Give a single number in reply. It is the count of lines below that contain the string "example".
Dataset extract: Begin
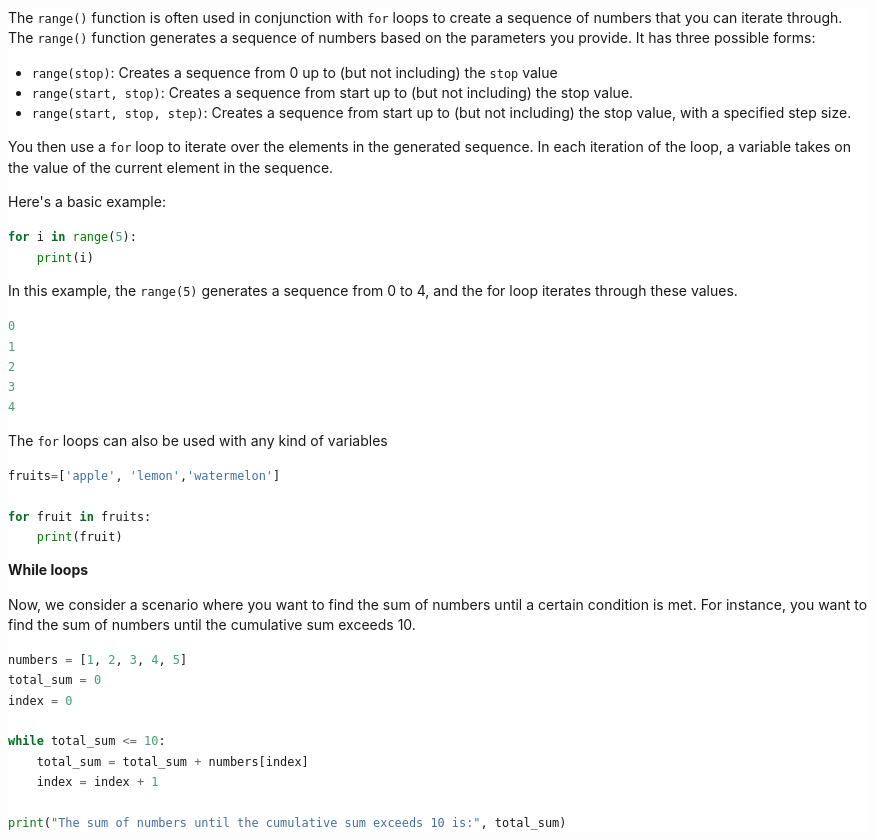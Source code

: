 The `range()` function is often used in conjunction 
with `for` loops to create a sequence of numbers that you can iterate through. The `range()` function generates a sequence
of numbers based on the parameters you provide. It has three possible forms:

- `range(stop)`: Creates a sequence from 0 up to (but not including) the `stop` value
- `range(start, stop)`: Creates a sequence from start up to (but not including) the stop value.
- `range(start, stop, step)`: Creates a sequence from start up to (but not including) the stop value, 
with a specified step size.

You then use a `for` loop to iterate over the elements in the generated sequence. In each iteration of the loop, 
a variable takes on the value of the current element in the sequence.

Here's a basic example:

```python
for i in range(5):
    print(i)
```

In this example, the `range(5)` generates a sequence from 0 to 4, and the for loop iterates through these values.

```python
0
1
2
3
4
```

The `for` loops can also be used with any kind of variables

```python
fruits=['apple', 'lemon','watermelon']

for fruit in fruits:
    print(fruit)
```

**While loops**

Now, we consider a scenario where you want to find the sum of numbers until a certain condition is met. 
For instance, you want to find the sum of numbers until the cumulative sum exceeds 10.

```python
numbers = [1, 2, 3, 4, 5]
total_sum = 0
index = 0

while total_sum <= 10:
    total_sum = total_sum + numbers[index]
    index = index + 1

print("The sum of numbers until the cumulative sum exceeds 10 is:", total_sum)
```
Dataset extract: End
_Response area_: 2